The Memory Relevance Side-Query
One optimization sits at the intersection of token efficiency and API cost. As described in Chapter 11, the memory system uses a lightweight Sonnet model call — not the main Opus model — to select which memory files to include. The cost (256 max output tokens on a fast model) is negligible compared to the tokens saved by not including irrelevant memory files. A single irrelevant 2,000-token memory costs more in wasted context than the side query costs in API calls.
Speculative Tool Execution
The StreamingToolExecutor begins executing tools as they stream in, before the full response completes. Read-only tools (Glob, Grep, Read) can execute in parallel; write tools require exclusive access. The partitionToolCalls() function groups consecutive safe tools into batches: [Read, Read, Grep, Edit, Read, Read] becomes three batches — [Read, Read, Grep] concurrent, [Edit] serial, [Read, Read] concurrent.
Results are always yielded in the original tool order for deterministic model reasoning. A sibling abort controller kills parallel subprocesses when a Bash tool errors, preventing resource waste.
Streaming and the Raw API
Claude Code uses the raw streaming API instead of the SDK’s BetaMessageStream helper. The helper calls partialParse() on every input_json_delta — O(n^2) in tool input length. Claude Code accumulates raw strings and parses once when the block is complete.
A streaming watchdog (CLAUDE_STREAM_IDLE_TIMEOUT_MS, default 90 seconds) aborts and retries if no chunks arrive, with fallback to non-streaming messages.create() on proxy failure.
Apply This: Performance for Agentic Systems
Audit your context window budget. The gap between your max_output_tokens reservation and your actual p99 output length is wasted context. Set a tight default and escalate on truncation.
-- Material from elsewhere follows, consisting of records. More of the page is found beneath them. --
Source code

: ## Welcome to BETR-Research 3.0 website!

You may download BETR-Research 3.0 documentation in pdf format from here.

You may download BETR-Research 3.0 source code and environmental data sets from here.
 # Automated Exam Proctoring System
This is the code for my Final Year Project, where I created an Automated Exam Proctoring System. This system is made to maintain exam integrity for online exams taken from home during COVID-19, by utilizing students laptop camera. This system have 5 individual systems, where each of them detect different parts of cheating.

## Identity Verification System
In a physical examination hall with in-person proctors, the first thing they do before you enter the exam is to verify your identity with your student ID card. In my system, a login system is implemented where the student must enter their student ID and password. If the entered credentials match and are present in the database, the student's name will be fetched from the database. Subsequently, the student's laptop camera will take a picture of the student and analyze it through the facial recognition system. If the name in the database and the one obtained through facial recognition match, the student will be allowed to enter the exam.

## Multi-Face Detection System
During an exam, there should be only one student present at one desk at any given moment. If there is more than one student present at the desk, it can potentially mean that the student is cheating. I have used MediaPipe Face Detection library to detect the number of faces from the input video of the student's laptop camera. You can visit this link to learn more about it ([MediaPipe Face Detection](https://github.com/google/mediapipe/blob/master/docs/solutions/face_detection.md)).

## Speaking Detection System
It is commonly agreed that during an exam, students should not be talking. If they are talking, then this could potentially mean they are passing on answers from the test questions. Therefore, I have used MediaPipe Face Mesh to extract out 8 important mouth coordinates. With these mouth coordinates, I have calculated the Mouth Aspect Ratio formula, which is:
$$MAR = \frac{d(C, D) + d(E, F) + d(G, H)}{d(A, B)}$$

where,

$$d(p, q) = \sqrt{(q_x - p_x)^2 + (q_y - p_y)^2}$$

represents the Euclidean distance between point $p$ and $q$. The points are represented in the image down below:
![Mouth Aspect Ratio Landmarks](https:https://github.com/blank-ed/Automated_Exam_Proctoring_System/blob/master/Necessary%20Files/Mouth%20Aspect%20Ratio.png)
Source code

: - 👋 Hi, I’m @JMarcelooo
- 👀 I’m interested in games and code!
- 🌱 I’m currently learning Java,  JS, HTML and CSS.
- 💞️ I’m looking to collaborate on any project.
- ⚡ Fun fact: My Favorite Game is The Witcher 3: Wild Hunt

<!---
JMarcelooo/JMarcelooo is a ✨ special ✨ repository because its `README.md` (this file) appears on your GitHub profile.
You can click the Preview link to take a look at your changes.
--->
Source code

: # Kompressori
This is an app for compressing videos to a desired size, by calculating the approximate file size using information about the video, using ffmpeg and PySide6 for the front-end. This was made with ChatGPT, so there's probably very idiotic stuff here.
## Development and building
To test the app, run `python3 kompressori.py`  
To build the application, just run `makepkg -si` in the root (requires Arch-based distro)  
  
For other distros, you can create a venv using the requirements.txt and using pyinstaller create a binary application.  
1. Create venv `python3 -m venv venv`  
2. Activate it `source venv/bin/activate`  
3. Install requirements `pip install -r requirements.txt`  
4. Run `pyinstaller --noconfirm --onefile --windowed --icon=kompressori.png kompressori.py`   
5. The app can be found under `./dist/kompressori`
Design for cache stability. Every field in your prompt is stable or volatile. Put stable first, volatile last. Treat any mid-conversation change to the stable prefix as a bug with a dollar cost.
Parallelize startup I/O. Module loading is CPU-bound. Keychain reads and network handshakes are I/O-bound. Launch I/O before imports.
Use bitmap pre-filters for search. A cheap pre-filter rejecting 10-90% of candidates before expensive scoring is a significant win at 4 bytes per entry.
Measure where it matters. Claude Code has 50+ startup checkpoints, sampled at 100% internally and 0.5% externally. Performance work without measurement is guesswork.
A final observation: most of these optimizations are not algorithmically sophisticated. Bitmap pre-filters, circular buffers, memoization, interning — these are CS fundamentals. The sophistication is in knowing where to apply them. The startup profiler tells you where the milliseconds are. The API usage field tells you where the tokens are. The cache hit rate tells you where the money is. Measurement first, optimization second, always.